Com efeito, no Acórdão da Relação de Évora, de 1 de Abril de 2021 (processo n.º 360/08-1.ª, www.dgsi.pt) sustentou-se «Impor decisão diversa da recorrida não significa admitir uma decisão diversa da recorrida. Tem um alcance muito mais exigente, muito mais impositivo, no sentido de que não basta contrapor à convicção do julgador uma outra convicção diferente, ainda que também possível, para provocar uma modificação na decisão de facto. É necessário que o recorrente desenvolva um quadro argumentativo que demonstre, através da análise das provas por si especificadas, que a convicção formada pelo julgador, relativamente aos pontos de facto impugnados, é impossível ou desprovida de razoabilidade. É inequivocamente este o sentido da referida expressão, que consubstancia um ónus imposto ao recorrente

Não basta ao recorrente formular discordância quanto ao julgamento da matéria de facto para que o tribunal de recurso tenha fazer «um segundo julgamento», com base na gravação da prova.

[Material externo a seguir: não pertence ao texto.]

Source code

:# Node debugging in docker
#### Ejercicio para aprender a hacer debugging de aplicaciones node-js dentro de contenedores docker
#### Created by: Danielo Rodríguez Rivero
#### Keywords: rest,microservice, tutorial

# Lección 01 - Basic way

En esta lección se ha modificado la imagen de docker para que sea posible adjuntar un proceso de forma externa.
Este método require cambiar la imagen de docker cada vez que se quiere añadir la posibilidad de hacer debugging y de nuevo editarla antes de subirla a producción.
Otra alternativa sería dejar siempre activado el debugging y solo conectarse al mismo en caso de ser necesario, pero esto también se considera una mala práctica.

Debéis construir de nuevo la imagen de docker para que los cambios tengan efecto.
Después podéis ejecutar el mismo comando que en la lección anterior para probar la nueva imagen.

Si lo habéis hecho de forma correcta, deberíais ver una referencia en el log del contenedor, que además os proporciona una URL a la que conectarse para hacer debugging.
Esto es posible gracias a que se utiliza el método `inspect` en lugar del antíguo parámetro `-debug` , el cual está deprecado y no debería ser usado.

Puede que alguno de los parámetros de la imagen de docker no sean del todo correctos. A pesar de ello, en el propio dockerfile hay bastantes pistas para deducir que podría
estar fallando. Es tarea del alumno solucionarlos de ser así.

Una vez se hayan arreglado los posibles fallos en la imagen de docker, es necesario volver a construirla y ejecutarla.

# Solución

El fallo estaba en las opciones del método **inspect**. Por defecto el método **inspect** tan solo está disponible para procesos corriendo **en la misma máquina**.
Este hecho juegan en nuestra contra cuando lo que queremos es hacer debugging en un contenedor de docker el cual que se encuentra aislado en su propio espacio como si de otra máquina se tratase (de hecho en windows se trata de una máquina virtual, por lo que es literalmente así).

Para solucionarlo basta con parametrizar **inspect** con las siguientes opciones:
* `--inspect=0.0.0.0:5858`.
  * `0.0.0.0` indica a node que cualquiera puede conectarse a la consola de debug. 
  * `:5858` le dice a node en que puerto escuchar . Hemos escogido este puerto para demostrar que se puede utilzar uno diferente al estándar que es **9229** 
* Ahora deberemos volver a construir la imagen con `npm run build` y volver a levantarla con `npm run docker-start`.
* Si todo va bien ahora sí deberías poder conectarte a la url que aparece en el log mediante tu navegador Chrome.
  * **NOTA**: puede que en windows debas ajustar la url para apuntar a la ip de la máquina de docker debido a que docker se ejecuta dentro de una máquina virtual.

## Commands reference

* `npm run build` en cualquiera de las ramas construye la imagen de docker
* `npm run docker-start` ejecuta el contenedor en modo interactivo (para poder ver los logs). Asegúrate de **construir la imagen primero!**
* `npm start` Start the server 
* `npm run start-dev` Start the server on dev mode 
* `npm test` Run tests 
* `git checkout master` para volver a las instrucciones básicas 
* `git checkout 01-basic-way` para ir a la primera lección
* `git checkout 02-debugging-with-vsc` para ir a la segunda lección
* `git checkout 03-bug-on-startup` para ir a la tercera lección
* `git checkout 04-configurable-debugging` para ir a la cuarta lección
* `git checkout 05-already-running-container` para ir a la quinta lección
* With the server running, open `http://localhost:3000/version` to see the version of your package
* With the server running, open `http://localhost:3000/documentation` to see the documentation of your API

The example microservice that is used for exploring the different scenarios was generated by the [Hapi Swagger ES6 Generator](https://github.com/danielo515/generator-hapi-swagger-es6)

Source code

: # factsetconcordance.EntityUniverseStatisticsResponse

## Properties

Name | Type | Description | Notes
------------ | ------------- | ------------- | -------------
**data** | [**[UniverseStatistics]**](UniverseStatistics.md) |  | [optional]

O poder de cognição do Tribunal da Relação, em matéria de facto, não assume uma amplitude tal que implique um novo julgamento e faça tábua rasa da livre apreciação da prova, da oralidade e da imediação. O recurso com esses fundamentos apenas constitui remédio para os vícios do julgamento em 1ª instância [cfr. Germano Marques da Silva, in Forum Iustitiae, Ano I, Maio de 1999].
Com efeito, «o recurso de facto para a Relação não é um novo julgamento em que a 2ª instância aprecia toda a prova produzida e documentada em 1ª instância, como se o julgamento ali realizado não existisse; antes se deve afirmar que os recursos, mesmo em matéria de facto, são remédios jurídicos destinados a colmatar erros de julgamento, que devem ser indicados precisamente com menção das provas que demonstram esses erros» [cfr, neste sentido, Ac. do STJ de 15-12-2005, Proc. nº 05P2951 e Ac. do STJ de 9-03-2006, Proc. nº 06P461, acessíveis em www.dgsi.pt]

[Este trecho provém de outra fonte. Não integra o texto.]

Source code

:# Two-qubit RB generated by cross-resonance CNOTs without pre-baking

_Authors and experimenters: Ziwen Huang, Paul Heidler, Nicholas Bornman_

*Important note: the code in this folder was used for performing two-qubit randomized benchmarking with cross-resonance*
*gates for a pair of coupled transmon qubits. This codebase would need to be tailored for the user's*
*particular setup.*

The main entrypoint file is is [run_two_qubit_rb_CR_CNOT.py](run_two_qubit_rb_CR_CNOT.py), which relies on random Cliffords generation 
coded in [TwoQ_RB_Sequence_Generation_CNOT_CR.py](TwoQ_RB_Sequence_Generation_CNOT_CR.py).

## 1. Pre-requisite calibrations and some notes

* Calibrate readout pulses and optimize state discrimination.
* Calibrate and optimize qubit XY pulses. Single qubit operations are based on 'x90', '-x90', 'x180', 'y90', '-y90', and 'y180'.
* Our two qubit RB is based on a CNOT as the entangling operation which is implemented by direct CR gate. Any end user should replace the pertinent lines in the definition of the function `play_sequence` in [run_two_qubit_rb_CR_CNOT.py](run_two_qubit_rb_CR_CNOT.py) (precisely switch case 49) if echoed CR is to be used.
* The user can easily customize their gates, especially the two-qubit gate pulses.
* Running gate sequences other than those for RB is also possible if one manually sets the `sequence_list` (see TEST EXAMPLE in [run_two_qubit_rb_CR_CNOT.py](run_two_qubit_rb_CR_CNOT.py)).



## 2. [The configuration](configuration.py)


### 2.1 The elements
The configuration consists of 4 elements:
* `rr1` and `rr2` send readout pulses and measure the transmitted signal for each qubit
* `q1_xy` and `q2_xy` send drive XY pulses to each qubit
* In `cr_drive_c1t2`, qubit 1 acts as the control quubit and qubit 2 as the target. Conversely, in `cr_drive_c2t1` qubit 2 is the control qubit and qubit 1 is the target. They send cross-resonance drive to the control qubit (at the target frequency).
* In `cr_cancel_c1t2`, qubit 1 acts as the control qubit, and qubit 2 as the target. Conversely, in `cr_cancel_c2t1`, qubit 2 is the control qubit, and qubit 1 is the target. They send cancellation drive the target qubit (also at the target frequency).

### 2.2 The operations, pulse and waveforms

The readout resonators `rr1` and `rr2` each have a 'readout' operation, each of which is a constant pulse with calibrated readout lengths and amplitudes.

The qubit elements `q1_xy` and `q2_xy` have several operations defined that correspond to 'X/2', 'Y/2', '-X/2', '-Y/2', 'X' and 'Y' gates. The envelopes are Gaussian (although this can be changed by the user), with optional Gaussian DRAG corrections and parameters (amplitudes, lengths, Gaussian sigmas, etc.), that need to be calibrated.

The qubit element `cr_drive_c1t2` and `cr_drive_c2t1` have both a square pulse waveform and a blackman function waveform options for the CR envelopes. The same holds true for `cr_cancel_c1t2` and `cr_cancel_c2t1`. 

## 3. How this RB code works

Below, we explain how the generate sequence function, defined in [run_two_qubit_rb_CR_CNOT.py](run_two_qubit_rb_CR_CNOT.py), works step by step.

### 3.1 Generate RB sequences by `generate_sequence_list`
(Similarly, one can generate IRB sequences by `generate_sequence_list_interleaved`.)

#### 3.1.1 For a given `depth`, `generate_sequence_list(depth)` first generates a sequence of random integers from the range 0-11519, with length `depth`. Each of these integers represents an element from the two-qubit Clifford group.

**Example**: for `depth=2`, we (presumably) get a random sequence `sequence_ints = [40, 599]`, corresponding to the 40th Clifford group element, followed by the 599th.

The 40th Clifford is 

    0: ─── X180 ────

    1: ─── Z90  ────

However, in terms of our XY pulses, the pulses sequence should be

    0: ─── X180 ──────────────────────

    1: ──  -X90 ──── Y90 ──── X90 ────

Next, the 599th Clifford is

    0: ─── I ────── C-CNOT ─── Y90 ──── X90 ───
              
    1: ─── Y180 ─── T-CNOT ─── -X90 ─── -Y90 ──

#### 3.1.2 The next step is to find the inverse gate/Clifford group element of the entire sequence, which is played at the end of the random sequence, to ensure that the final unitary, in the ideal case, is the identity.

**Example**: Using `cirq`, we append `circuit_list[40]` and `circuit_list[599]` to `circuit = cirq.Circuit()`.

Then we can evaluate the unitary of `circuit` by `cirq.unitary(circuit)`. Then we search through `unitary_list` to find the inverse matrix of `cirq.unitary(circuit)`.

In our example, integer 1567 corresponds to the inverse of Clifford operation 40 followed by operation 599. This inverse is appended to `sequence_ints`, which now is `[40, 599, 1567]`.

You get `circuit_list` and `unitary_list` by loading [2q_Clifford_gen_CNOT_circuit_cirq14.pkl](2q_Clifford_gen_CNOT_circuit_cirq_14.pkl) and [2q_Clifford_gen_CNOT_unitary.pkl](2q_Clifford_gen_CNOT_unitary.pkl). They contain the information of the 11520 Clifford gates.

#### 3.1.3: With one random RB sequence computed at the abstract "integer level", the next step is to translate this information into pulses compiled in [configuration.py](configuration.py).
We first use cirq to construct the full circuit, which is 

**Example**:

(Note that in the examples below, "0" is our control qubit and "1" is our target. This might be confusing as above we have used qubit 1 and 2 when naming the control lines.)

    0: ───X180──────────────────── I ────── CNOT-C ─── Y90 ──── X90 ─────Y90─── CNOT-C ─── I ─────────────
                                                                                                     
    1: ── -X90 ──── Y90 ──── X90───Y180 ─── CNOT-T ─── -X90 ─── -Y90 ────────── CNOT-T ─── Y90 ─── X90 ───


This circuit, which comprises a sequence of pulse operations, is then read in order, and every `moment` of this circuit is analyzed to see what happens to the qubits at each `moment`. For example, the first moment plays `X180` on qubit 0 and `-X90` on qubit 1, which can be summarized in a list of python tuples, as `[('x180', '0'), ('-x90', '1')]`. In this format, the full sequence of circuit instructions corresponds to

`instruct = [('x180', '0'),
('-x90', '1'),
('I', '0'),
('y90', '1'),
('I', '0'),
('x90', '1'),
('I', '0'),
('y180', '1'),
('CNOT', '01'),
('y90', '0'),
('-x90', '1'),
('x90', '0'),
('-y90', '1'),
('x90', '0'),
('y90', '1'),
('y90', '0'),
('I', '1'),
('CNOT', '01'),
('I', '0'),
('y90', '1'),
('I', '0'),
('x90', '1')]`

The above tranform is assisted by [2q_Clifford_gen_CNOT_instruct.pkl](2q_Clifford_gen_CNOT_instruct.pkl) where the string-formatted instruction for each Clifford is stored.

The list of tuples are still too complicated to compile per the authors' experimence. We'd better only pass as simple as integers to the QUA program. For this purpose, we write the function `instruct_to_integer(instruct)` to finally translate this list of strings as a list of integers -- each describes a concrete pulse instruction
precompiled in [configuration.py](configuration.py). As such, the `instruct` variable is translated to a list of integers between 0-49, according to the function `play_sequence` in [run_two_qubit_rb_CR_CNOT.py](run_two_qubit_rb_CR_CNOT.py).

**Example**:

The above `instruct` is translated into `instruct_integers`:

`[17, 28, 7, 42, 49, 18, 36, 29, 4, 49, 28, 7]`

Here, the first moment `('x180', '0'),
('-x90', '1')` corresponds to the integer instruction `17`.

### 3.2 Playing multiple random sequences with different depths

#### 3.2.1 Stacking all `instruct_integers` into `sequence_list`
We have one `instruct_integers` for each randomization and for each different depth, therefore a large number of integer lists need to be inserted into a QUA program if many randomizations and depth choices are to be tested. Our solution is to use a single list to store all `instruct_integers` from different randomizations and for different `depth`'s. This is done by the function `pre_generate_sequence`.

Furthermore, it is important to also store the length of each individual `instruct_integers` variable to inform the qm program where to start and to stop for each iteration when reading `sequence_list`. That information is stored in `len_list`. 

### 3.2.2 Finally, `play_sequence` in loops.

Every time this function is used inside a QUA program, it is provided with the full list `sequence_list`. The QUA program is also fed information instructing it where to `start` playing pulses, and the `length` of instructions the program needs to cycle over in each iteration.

O Tribunal de recurso, apreciando os fundamentos da impugnação da matéria de facto e os meios de prova indicados nos termos do art.412º nº3 do CPP (quando conste do objecto de recurso), deve aferir se o Tribunal “a quo” apreciou e interpretou os meios de prova conforme os padrões e as regras da experiência comum (a regra da experiência expressa aquilo que normalmente acontece, é uma regra extraída de casos similares), não extraindo conclusões estranhas ou fora dos depoimentos, subsistindo sempre um plano de convencimento do Tribunal a quo, segundo a livre convicção do julgador que não cabe a este Tribunal de recurso reformular.
Em sede de apreciação da prova rege o princípio da livre apreciação, expressamente consagrado no artigo 127.º do C.P.P.
Este princípio impõe que a apreciação da prova se faça segundo as regras da experiência comum e em obediência à lógica. E se a convicção do Tribunal “a quo” se estribou nestes pressupostos, como já se enfatizou, o Tribunal “ad quem” não pode sindicar ou sobrepor outra convicção.
Com as limitações que decorrem da falta de mediação e da impugnação parcelar dos factos, o Tribunal de recurso somente poderá alterar a decisão de facto quando se “imponha” (usando a expressão legal), ou seja, quando o processo decisório de reconstituição do acontecer histórico da 1ª Instância se fundou fora da razoabilidade em juízos destituídos de lógica, ou distintos dos padrões da experiência comum.
O recorrente centra a sua discordância quanto ao julgamento da matéria de facto na circunstância do Tribunal “A Quo” haver valorizado o conjunto de alguma prova testemunhal em detrimento das declarações do arguido, defendendo que o Tribunal “A Quo” não julgou corretamente os pontos 4, 6, 9, 10, 13 a 19 dos factos provados.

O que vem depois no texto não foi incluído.